(Data excerpts)
──────────
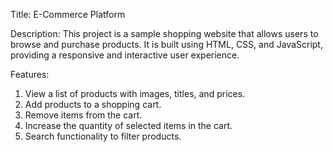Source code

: Title: E-Commerce Platform

Description: 
This project is a sample shopping website that allows users to browse and purchase products. It is built using HTML, CSS, and JavaScript, providing a responsive and interactive user experience.

Features:
1. View a list of products with images, titles, and prices.
2. Add products to a shopping cart.
3. Remove items from the cart.
4. Increase the quantity of selected items in the cart.
5. Search functionality to filter products.

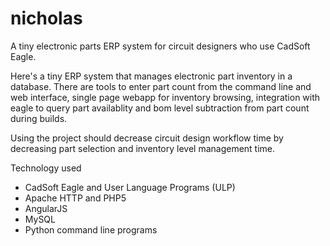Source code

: nicholas
========

A tiny electronic parts ERP system for circuit designers who use CadSoft Eagle.

Here's a tiny ERP system that manages electronic part inventory in a database. There are tools to enter part count from the command line and web interface, single page webapp for inventory browsing, integration with eagle to query part availablity and bom level subtraction from part count during builds.

Using the project should decrease circuit design workflow time by decreasing part selection and inventory level management time. 

Technology used<br>
<ul>
<li>CadSoft Eagle and User Language Programs (ULP)</li>
<li>Apache HTTP and PHP5</li>
<li>AngularJS</li>
<li>MySQL</li>
<li>Python command line programs</li>
</ul>
   
   

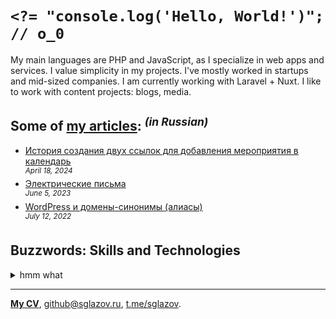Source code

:# `<?= "console.log('Hello, World!')"; // o_0`
My main languages are PHP and JavaScript, as I specialize in web apps and services. I value simplicity in my projects. I've mostly worked in startups and mid-sized companies. I am currently working with Laravel + Nuxt. I like to work with content projects: blogs, media.

## Some of [my articles](https://sglazov.ru/notes/): <sup>_(in Russian)_</sup>

* [История создания двух ссылок для добавления мероприятия в календарь](https://sglazov.ru/notes/add-to-calendar/) <br />
<sup>_April 18, 2024_</sup>
* [Электрические письма](https://sglazov.ru/notes/emails/) <br />
<sup>_June 5, 2023_</sup>
* [WordPress и домены-синонимы (алиасы)](https://sglazov.ru/notes/wordpress-domains/) <br />
<sup>_July 12, 2022_</sup>


## Buzzwords: Skills and Technologies
<details>
  <summary>hmm what</summary>

  GitHub, GitLab, MySQL, Stylus, Docker, Tailwind, JavaScript, SEO, CSS, styled-components, SVG, Zeplin, Flarum, Nunjucks, Tinkoff API, Figma, Cypress, Laravel Nova, Bitbucket, Eleventy (11ty), PHP, MAMP, Less, Gulp, Shop-Script, Eloquent ORM, Nuxt, Reg.ru, Deployer.php, Livewire, Grunt, CloudPayments API, Accessibility (a11y), jQuery, SCSS, Pug (Jade), Bootstrap, Git, webpack, Vite, Markdown, БЭМ, WordPress, HTML, React, GitHub Actions, PostCSS, TimeWeb, HTTPie, Photoshop, Vue, Apache, Makefile, Laravel, Shell, Blade, Nginx, ispmanager, Composer, phpMyAdmin, Sketch.
</details>

----
[**My CV**](https://sglazov.ru/cv/), [github@sglazov.ru](mailto:github@sglazov.ru), [t.me/sglazov](https://t.me/sglazov).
──────────
WORK ITEM: Copy the lines exactly as they appear from the opening of the entries above through the line with "Here's a tiny", excluding all pictures.

ANSWER BELOW:
Source code

: Title: E-Commerce Platform

Description: 
This project is a sample shopping website that allows users to browse and purchase products. It is built using HTML, CSS, and JavaScript, providing a responsive and interactive user experience.

Features:
1. View a list of products with images, titles, and prices.
2. Add products to a shopping cart.
3. Remove items from the cart.
4. Increase the quantity of selected items in the cart.
5. Search functionality to filter products.

Source code

: nicholas
========

A tiny electronic parts ERP system for circuit designers who use CadSoft Eagle.

Here's a tiny ERP system that manages electronic part inventory in a database. There are tools to enter part count from the command line and web interface, single page webapp for inventory browsing, integration with eagle to query part availablity and bom level subtraction from part count during builds.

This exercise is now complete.